▶ **EXERCISE INSTRUCTIONS**: Restate exactly the lines that run from the start of the records below to the line containing "The investigation of", counting both ends, and nothing else; pictures stay out.

▶ **Data entries**:

/---

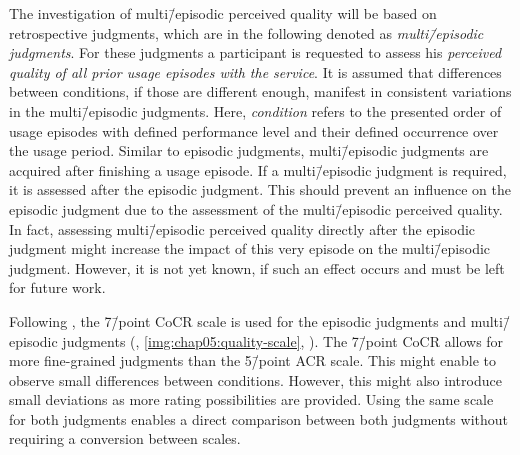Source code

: The investigation of multi\=/episodic perceived quality will be based on retrospective judgments, which are in the following denoted as \emph{multi\=/episodic judgments}.
For these judgments a participant is requested to assess his \emph{perceived quality of all prior usage episodes with the service}.
It is assumed that differences between conditions, if those are different enough, manifest in consistent variations in the multi\=/episodic judgments.
Here, \emph{condition} refers to the presented order of usage episodes with defined performance level and their defined occurrence over the usage period.
Similar to episodic judgments, multi\=/episodic judgments are acquired after finishing a usage episode.
If a multi\=/episodic judgment is required, it is assessed after the episodic judgment.
This should prevent an influence on the episodic judgment due to the assessment of the multi\=/episodic perceived quality.
In fact, assessing multi\=/episodic perceived quality directly after the episodic judgment might increase the impact of this very episode on the multi\=/episodic judgment.
However, it is not yet known, if such an effect occurs and must be left for future work.

Following \citet{moller_single-call_2011}, the 7\=/point \acf{CoCR} scale is used for the episodic judgments and multi\=/episodic judgments (\cf, \autoref{img:chap05:quality-scale}, ).
The 7\=/point \ac{CoCR} allows for more fine-grained judgments than the 5\=/point \ac{ACR} scale.
This might enable to observe small differences between conditions.
However, this might also introduce small deviations as more rating possibilities are provided.
Using the same scale for both judgments enables a direct comparison between both judgments without requiring a conversion between scales.

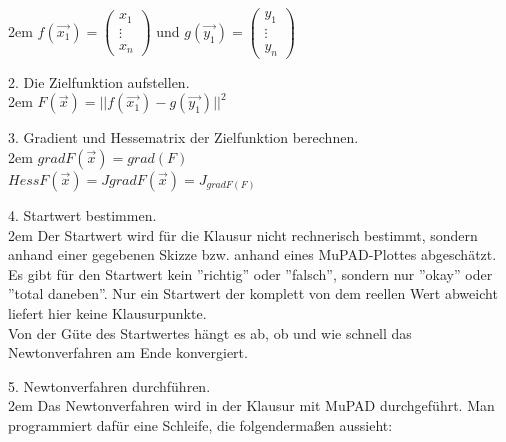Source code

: \documentclass[11pt,final]{scrreprt}
\begin{document}
\begingroup
\leftskip2em 
$ f(\overrightarrow{x_1})=\left(\begin{matrix}
x_1\\
\vdots\\
x_n
\end{matrix}\right) $ und $ g(\overrightarrow{y_1})=\left(\begin{matrix}
y_1\\
\vdots\\
y_n
\end{matrix}\right) $\\
\par	
\endgroup

2. Die Zielfunktion aufstellen.\\

\begingroup
\leftskip2em 
$ F(\overrightarrow{x}) = ||f(\overrightarrow{x_1})-g(\overrightarrow{y_1})||^2 $\\
\par	
\endgroup

3. Gradient und Hessematrix der Zielfunktion berechnen.\\

\begingroup
\leftskip2em 
$ gradF(\overrightarrow{x}) = grad(F) $\\
$ HessF(\overrightarrow{x}) = JgradF(\overrightarrow{x}) = J_{gradF(F)} $\\
\par	
\endgroup

4. Startwert bestimmen.\\

\begingroup
\leftskip2em 
Der Startwert wird für die Klausur nicht rechnerisch bestimmt, sondern anhand einer gegebenen Skizze bzw. anhand eines MuPAD-Plottes abgeschätzt. Es gibt für den Startwert kein ''richtig'' oder ''falsch'', sondern nur ''okay'' oder ''total daneben''. Nur ein Startwert der komplett von dem reellen Wert abweicht liefert hier keine Klausurpunkte.\\
Von der Güte des Startwertes hängt es ab, ob und wie schnell das Newtonverfahren am Ende konvergiert.\\
\par	
\endgroup

5. Newtonverfahren durchführen.\\

\begingroup
\leftskip2em 
Das Newtonverfahren wird in der Klausur mit MuPAD durchgeführt. Man programmiert dafür eine Schleife, die folgendermaßen aussieht:\\
\end{document}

\---

▶ **OUTPUT**:
Source code

: The investigation of multi\=/episodic perceived quality will be based on retrospective judgments, which are in the following denoted as \emph{multi\=/episodic judgments}.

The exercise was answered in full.